*** Opening Source data ***

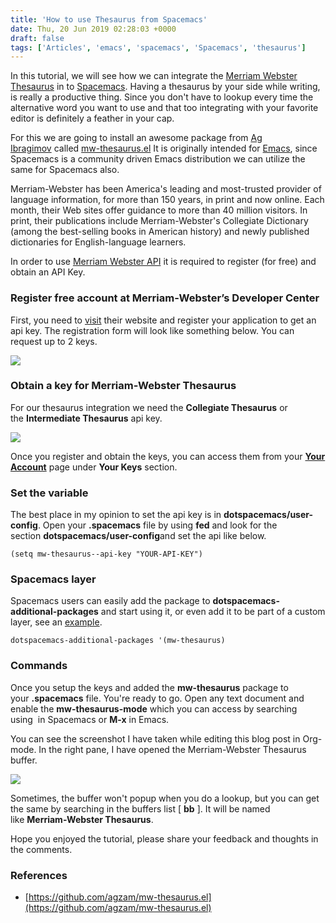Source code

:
 ```yaml
---
title: 'How to use Thesaurus from Spacemacs'
date: Thu, 20 Jun 2019 02:28:03 +0000
draft: false
tags: ['Articles', 'emacs', 'spacemacs', 'Spacemacs', 'thesaurus']
---
```


In this tutorial, we will see how we can integrate the [Merriam Webster Thesaurus](https://www.merriam-webster.com/) in to [Spacemacs](http://spacemacs.org). Having a thesaurus by your side while writing, is really a productive thing. Since you don't have to lookup every time the alternative word you want to use and that too integrating with your favorite editor is definitely a feather in your cap.

For this we are going to install an awesome package from [Ag Ibragimov](https://github.com/agzam) called [mw-thesaurus.el](https://github.com/agzam/mw-thesaurus.el) It is originally intended for [Emacs](https://www.gnu.org/software/emacs/), since Spacemacs is a community driven Emacs distribution we can utilize the same for Spacemacs also.

Merriam-Webster has been America's leading and most-trusted provider of language information, for more than 150 years, in print and now online. Each month, their Web sites offer guidance to more than 40 million visitors. In print, their publications include Merriam-Webster's Collegiate Dictionary (among the best-selling books in American history) and newly published dictionaries for English-language learners.

In order to use [Merriam Webster API](https://www.dictionaryapi.com/) it is required to register (for free) and obtain an API Key.

### Register free account at Merriam-Webster’s Developer Center

First, you need to [visit](https://dictionaryapi.com) their website and register your application to get an api key. The registration form will look like something below. You can request up to 2 keys.

![](/wp-content/uploads/2019/06/Dictionaryapi-registration-form.png)

### Obtain a key for Merriam-Webster Thesaurus

For our thesaurus integration we need the **Collegiate Thesaurus** or the **Intermediate Thesaurus** api key.

![](/wp-content/uploads/2019/06/Dictionaryapi-key-types.png)

Once you register and obtain the keys, you can access them from your **[Your Account](https://www.dictionaryapi.com/account/index)** page under **Your Keys** section.

### Set the variable

The best place in my opinion to set the api key is in **dotspacemacs/user-config**. Open your **.spacemacs** file by using **<Space>fed** and look for the section **dotspacemacs/user-config**and set the api like below.

```
(setq mw-thesaurus--api-key "YOUR-API-KEY")

```

### Spacemacs layer

Spacemacs users can easily add the package to **dotspacemacs-additional-packages** and start using it, or even add it to be part of a custom layer, see an [example](https://github.com/agzam/dot-spacemacs/blob/master/layers/ag-lang-tools/packages.el#L20).

```
dotspacemacs-additional-packages '(mw-thesaurus)

```

### Commands

Once you setup the keys and added the **mw-thesaurus** package to your **.spacemacs** file. You're ready to go. Open any text document and enable the **mw-thesaurus-mode** which you can access by searching using **<Space><Space>** in Spacemacs or **M-x** in Emacs.

You can see the screenshot I have taken while editing this blog post in Org-mode. In the right pane, I have opened the Merriam-Webster Thesaurus buffer.

![](/wp-content/uploads/2019/06/Dictionaryapi-screenshot.png)

Sometimes, the buffer won't popup when you do a lookup, but you can get the same by searching in the buffers list \[ **<Space>bb** \]. It will be named like **Merriam-Webster Thesaurus**.

Hope you enjoyed the tutorial, please share your feedback and thoughts in the comments.

### References

*   [https://github.com/agzam/mw-thesaurus.el](https://github.com/agzam/mw-thesaurus.el)
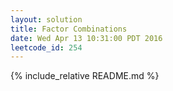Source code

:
 ```yaml
---
layout: solution
title: Factor Combinations
date: Wed Apr 13 10:31:00 PDT 2016
leetcode_id: 254
---
```

{% include_relative README.md %}
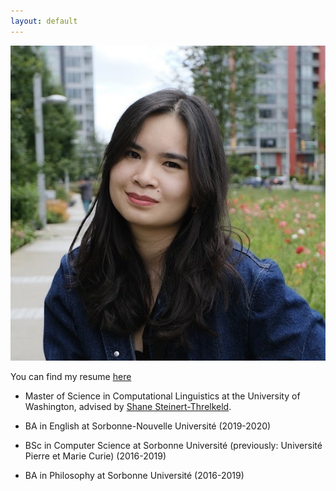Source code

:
 ```yaml
---
layout: default
---
```


<img class="profile-picture" src="Amélie.JPG">

You can find my resume [here](resume.pdf)

- Master of Science in Computational Linguistics at the University of Washington, advised by [Shane Steinert-Threlkeld](https://www.shane.st/).

- BA in English at Sorbonne-Nouvelle Université (2019-2020)
- BSc in Computer Science at Sorbonne Université (previously: Université Pierre et Marie Curie) (2016-2019)
- BA in Philosophy at Sorbonne Université (2016-2019)

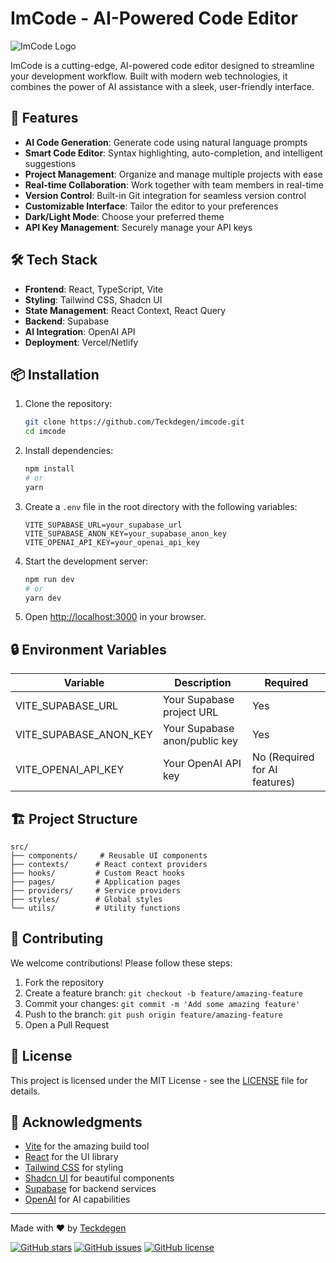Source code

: # ImCode - AI-Powered Code Editor

![ImCode Logo](public/logo.svg)

ImCode is a cutting-edge, AI-powered code editor designed to streamline your development workflow. Built with modern web technologies, it combines the power of AI assistance with a sleek, user-friendly interface.

## 🚀 Features

- **AI Code Generation**: Generate code using natural language prompts
- **Smart Code Editor**: Syntax highlighting, auto-completion, and intelligent suggestions
- **Project Management**: Organize and manage multiple projects with ease
- **Real-time Collaboration**: Work together with team members in real-time
- **Version Control**: Built-in Git integration for seamless version control
- **Customizable Interface**: Tailor the editor to your preferences
- **Dark/Light Mode**: Choose your preferred theme
- **API Key Management**: Securely manage your API keys

## 🛠️ Tech Stack

- **Frontend**: React, TypeScript, Vite
- **Styling**: Tailwind CSS, Shadcn UI
- **State Management**: React Context, React Query
- **Backend**: Supabase
- **AI Integration**: OpenAI API
- **Deployment**: Vercel/Netlify

## 📦 Installation

1. Clone the repository:
   ```bash
   git clone https://github.com/Teckdegen/imcode.git
   cd imcode
   ```

2. Install dependencies:
   ```bash
   npm install
   # or
   yarn
   ```

3. Create a `.env` file in the root directory with the following variables:
   ```env
   VITE_SUPABASE_URL=your_supabase_url
   VITE_SUPABASE_ANON_KEY=your_supabase_anon_key
   VITE_OPENAI_API_KEY=your_openai_api_key
   ```

4. Start the development server:
   ```bash
   npm run dev
   # or
   yarn dev
   ```

5. Open [http://localhost:3000](http://localhost:3000) in your browser.

## 🔒 Environment Variables

| Variable | Description | Required |
|----------|-------------|----------|
| VITE_SUPABASE_URL | Your Supabase project URL | Yes |
| VITE_SUPABASE_ANON_KEY | Your Supabase anon/public key | Yes |
| VITE_OPENAI_API_KEY | Your OpenAI API key | No (Required for AI features) |

## 🏗️ Project Structure

```
src/
├── components/     # Reusable UI components
├── contexts/      # React context providers
├── hooks/         # Custom React hooks
├── pages/         # Application pages
├── providers/     # Service providers
├── styles/        # Global styles
└── utils/         # Utility functions
```

## 🤝 Contributing

We welcome contributions! Please follow these steps:

1. Fork the repository
2. Create a feature branch: `git checkout -b feature/amazing-feature`
3. Commit your changes: `git commit -m 'Add some amazing feature'`
4. Push to the branch: `git push origin feature/amazing-feature`
5. Open a Pull Request

## 📄 License

This project is licensed under the MIT License - see the [LICENSE](LICENSE) file for details.

## 🙏 Acknowledgments

- [Vite](https://vitejs.dev/) for the amazing build tool
- [React](https://reactjs.org/) for the UI library
- [Tailwind CSS](https://tailwindcss.com/) for styling
- [Shadcn UI](https://ui.shadcn.com/) for beautiful components
- [Supabase](https://supabase.com/) for backend services
- [OpenAI](https://openai.com/) for AI capabilities

---

Made with ❤️ by [Teckdegen](https://github.com/Teckdegen)

[![GitHub stars](https://img.shields.io/github/stars/Teckdegen/imcode?style=social)](https://github.com/Teckdegen/imcode/stargazers)
[![GitHub issues](https://img.shields.io/github/issues/Teckdegen/imcode)](https://github.com/Teckdegen/imcode/issues)
[![GitHub license](https://img.shields.io/github/license/Teckdegen/imcode)](https://github.com/Teckdegen/imcode/blob/main/LICENSE)
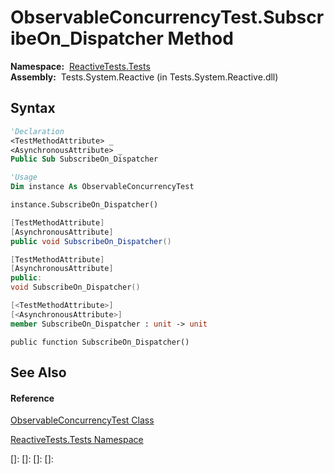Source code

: # ObservableConcurrencyTest.SubscribeOn\_Dispatcher Method

**Namespace:**  [ReactiveTests.Tests](ReactiveTests.Tests\ReactiveTests.Tests.md)  
**Assembly:**  Tests.System.Reactive (in Tests.System.Reactive.dll)

## Syntax

```vb
'Declaration
<TestMethodAttribute> _
<AsynchronousAttribute> _
Public Sub SubscribeOn_Dispatcher
```

```vb
'Usage
Dim instance As ObservableConcurrencyTest

instance.SubscribeOn_Dispatcher()
```

```csharp
[TestMethodAttribute]
[AsynchronousAttribute]
public void SubscribeOn_Dispatcher()
```

```c++
[TestMethodAttribute]
[AsynchronousAttribute]
public:
void SubscribeOn_Dispatcher()
```

```fsharp
[<TestMethodAttribute>]
[<AsynchronousAttribute>]
member SubscribeOn_Dispatcher : unit -> unit 
```

```jscript
public function SubscribeOn_Dispatcher()
```

## See Also

#### Reference

[ObservableConcurrencyTest Class](ObservableConcurrencyTest\ObservableConcurrencyTest.md)

[ReactiveTests.Tests Namespace](ReactiveTests.Tests\ReactiveTests.Tests.md)

[]: 
[]: 
[]: 
[]: 
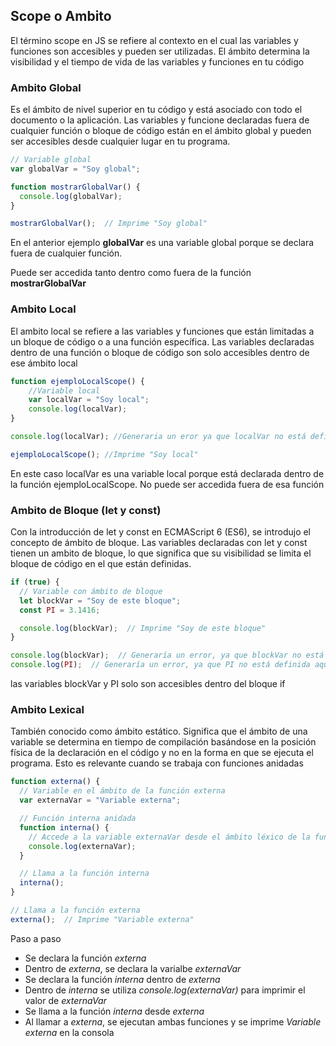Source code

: ## Scope o Ambito

El término scope en JS se refiere al contexto en el cual las variables y funciones son accesibles y pueden ser utilizadas. El ámbito determina la visibilidad y el tiempo de vida de las variables y funciones en tu código

### Ambito Global

Es el ámbito de nivel superior en tu código y está asociado con todo el documento o la aplicación. Las variables y funcione declaradas fuera de cualquier función o bloque de código están en el ámbito global y pueden ser accesibles desde cualquier lugar en tu programa.

```javascript
// Variable global
var globalVar = "Soy global";

function mostrarGlobalVar() {
  console.log(globalVar);
}

mostrarGlobalVar();  // Imprime "Soy global"
```

En el anterior ejemplo **globalVar** es una variable global porque se declara fuera de cualquier función. 

Puede ser accedida tanto dentro como fuera de la función **mostrarGlobalVar**

### Ambito Local

El ambito local se refiere a las variables y funciones que están limitadas a un bloque de código o a una función específica. Las variables declaradas dentro de una función o bloque de código son solo accesibles dentro de ese ámbito local

```javascript
function ejemploLocalScope() {
    //Variable local
    var localVar = "Soy local";
    console.log(localVar);
}

console.log(localVar); //Generaria un eror ya que localVar no está defiinida aqui

ejemploLocalScope(); //Imprime "Soy local"
```

En este caso localVar es una variable local porque está declarada dentro de la función ejemploLocalScope. No puede ser accedida fuera de esa función

### Ambito de Bloque (let y const)

Con la introducción de let y const en ECMAScript 6 (ES6), se introdujo el concepto de ámbito de bloque. Las variables declaradas con let y const tienen un ambito de bloque, lo que significa que su visibilidad se limita el bloque de código en el que están definidas.

```javascript
if (true) {
  // Variable con ámbito de bloque
  let blockVar = "Soy de este bloque";
  const PI = 3.1416;

  console.log(blockVar);  // Imprime "Soy de este bloque"
}

console.log(blockVar);  // Generaría un error, ya que blockVar no está definida aquí
console.log(PI);  // Generaría un error, ya que PI no está definida aquí

```
las variables blockVar y PI solo son accesibles dentro del bloque if

### Ambito Lexical

También conocido como ámbito estático. Significa que el ámbito de una variable se determina en tiempo de compilación basándose en la posición física de la declaración en el código y no en la forma en que se ejecuta el programa. Esto es relevante cuando se trabaja con funciones anidadas

```javascript
function externa() {
  // Variable en el ámbito de la función externa
  var externaVar = "Variable externa";

  // Función interna anidada
  function interna() {
    // Accede a la variable externaVar desde el ámbito léxico de la función externa
    console.log(externaVar);
  }

  // Llama a la función interna
  interna();
}

// Llama a la función externa
externa();  // Imprime "Variable externa"
```

Paso a paso
* Se declara la función *externa*
* Dentro de *externa*, se declara la varialbe *externaVar*
* Se declara la función *interna* dentro de *externa*
* Dentro de *interna* se utiliza *console.log(externaVar)* para imprimir el valor de *externaVar*
* Se llama a la función *interna* desde *externa*
* Al llamar a *externa*, se ejecutan ambas funciones y se imprime *Variable externa* en la consola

*** Closing Source data ***

The task:
With the first line being the one containing "We welcome contributions!" and the last line the one containing "- [React](https://reactjs.org/) for", transcribe exactly the lines above that fall in that range.

Completed task:
We welcome contributions! Please follow these steps:

1. Fork the repository
2. Create a feature branch: `git checkout -b feature/amazing-feature`
3. Commit your changes: `git commit -m 'Add some amazing feature'`
4. Push to the branch: `git push origin feature/amazing-feature`
5. Open a Pull Request

## 📄 License

This project is licensed under the MIT License - see the [LICENSE](LICENSE) file for details.

## 🙏 Acknowledgments

- [Vite](https://vitejs.dev/) for the amazing build tool
- [React](https://reactjs.org/) for the UI library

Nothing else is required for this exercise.